Savin: “Yeah, that’s just a thing that happens. Not everybody has a car, especially young people. Sometimes their parents drive them to the interview and wait for them, it’s not a big deal.”

Maybe you have a decent point, but we’re farther into the interview than anybody will ever read so whatever.

Savin: “Fantastic.”

Any final thoughts from this veritable brain trust?

Benham: “The biggest problem we’re facing right now is retirement. If we can just get people to stop retiring then we can give ourselves a few fair years before we even have to worry about having to hire these bedwetters. Come to think of it, maybe a good, long stint of being homeless will bless them with gratitude and eagerness to work for a damn living!”

Savin: “Brilliant.”

Campbell: “Can I just take this opportunity to say what’s up to my homies Luscious Pubes Jackson and Jerry The Disease Dugan?

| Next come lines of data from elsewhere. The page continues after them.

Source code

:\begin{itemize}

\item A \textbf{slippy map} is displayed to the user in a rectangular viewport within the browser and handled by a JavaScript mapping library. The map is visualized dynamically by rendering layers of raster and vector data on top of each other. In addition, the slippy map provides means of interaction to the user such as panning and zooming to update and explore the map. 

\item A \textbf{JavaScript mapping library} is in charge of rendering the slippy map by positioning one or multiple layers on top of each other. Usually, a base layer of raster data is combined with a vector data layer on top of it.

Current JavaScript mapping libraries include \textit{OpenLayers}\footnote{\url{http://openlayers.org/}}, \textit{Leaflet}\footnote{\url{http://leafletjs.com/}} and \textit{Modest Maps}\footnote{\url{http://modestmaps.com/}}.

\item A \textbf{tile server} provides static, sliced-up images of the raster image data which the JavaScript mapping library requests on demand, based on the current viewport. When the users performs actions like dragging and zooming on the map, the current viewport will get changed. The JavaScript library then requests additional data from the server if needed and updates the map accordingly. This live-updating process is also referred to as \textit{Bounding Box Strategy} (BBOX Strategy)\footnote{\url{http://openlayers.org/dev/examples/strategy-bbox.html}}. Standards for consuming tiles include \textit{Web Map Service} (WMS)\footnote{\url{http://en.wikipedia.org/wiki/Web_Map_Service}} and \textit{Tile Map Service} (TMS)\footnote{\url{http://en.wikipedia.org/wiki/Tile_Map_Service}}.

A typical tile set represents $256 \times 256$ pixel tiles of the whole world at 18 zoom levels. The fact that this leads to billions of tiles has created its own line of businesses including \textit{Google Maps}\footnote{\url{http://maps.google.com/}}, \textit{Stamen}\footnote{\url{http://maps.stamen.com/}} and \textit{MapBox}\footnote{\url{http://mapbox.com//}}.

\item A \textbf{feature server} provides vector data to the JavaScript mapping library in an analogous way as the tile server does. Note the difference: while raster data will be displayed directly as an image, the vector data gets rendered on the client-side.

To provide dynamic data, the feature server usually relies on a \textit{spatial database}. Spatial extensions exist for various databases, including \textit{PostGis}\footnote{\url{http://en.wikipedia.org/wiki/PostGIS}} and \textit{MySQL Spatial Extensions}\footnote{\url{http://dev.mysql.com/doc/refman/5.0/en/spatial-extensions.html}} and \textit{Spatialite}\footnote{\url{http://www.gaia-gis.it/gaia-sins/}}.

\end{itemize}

Savin: “You got some real titans of industry assembled here.”

Okay, that’s enough… you. Any last words?

Savin: “Yeah. You seem to be running a clickbait mill disguised as a genuine news source and it makes me sad that people take you seriously. Furthermore, fuck you.”

Wow, real mature. Well, the jokes on you because I’m not even going to print that last quote!

[Editor’s note: This interview was transcribed from a Zoom meeting by an AI bot that didn’t realize it wasn’t supposed to print that last quote]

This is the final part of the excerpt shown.